**About this task**
Collect each line of the records containing the string "begin".

**Information**

----------

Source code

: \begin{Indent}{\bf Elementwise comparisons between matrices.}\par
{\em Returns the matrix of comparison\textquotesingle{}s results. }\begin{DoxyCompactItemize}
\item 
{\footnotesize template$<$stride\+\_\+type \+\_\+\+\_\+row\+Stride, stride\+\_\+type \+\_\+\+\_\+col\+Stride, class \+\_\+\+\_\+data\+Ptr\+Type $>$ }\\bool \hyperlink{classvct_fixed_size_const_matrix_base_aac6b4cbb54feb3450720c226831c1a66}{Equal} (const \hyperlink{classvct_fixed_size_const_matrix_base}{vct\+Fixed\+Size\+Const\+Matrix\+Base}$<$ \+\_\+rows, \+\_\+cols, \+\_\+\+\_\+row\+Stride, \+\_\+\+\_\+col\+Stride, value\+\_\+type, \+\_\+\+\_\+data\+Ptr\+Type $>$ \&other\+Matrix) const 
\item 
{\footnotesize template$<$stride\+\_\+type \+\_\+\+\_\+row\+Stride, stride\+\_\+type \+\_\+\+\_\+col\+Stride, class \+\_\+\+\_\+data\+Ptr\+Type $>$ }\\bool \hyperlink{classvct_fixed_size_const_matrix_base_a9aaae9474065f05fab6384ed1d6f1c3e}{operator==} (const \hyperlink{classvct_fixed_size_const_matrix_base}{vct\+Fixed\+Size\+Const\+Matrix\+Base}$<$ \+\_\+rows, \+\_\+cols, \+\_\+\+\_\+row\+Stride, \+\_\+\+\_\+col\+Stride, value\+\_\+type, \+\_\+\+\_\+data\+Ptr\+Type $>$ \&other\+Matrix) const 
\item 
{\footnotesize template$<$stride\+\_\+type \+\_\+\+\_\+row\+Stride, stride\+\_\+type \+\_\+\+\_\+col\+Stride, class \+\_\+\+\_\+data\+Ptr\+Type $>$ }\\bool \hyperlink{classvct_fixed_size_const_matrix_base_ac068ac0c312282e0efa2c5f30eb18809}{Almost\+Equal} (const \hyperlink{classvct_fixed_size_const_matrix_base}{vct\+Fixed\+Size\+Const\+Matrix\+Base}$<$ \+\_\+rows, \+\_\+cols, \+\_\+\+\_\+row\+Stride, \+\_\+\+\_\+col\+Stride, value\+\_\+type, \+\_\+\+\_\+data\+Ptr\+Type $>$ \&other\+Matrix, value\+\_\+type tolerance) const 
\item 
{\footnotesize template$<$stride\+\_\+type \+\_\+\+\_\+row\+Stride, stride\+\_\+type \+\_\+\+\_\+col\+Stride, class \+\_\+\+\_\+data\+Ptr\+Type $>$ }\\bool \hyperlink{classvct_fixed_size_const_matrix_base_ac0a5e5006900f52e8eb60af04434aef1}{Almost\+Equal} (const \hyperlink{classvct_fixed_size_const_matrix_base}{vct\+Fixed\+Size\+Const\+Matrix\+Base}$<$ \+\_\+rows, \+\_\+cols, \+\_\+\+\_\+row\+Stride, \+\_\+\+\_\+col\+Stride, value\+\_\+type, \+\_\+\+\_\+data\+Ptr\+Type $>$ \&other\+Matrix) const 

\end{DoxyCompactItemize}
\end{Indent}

----------

**Output below**
: \begin{Indent}{\bf Elementwise comparisons between matrices.}\par
{\em Returns the matrix of comparison\textquotesingle{}s results. }\begin{DoxyCompactItemize}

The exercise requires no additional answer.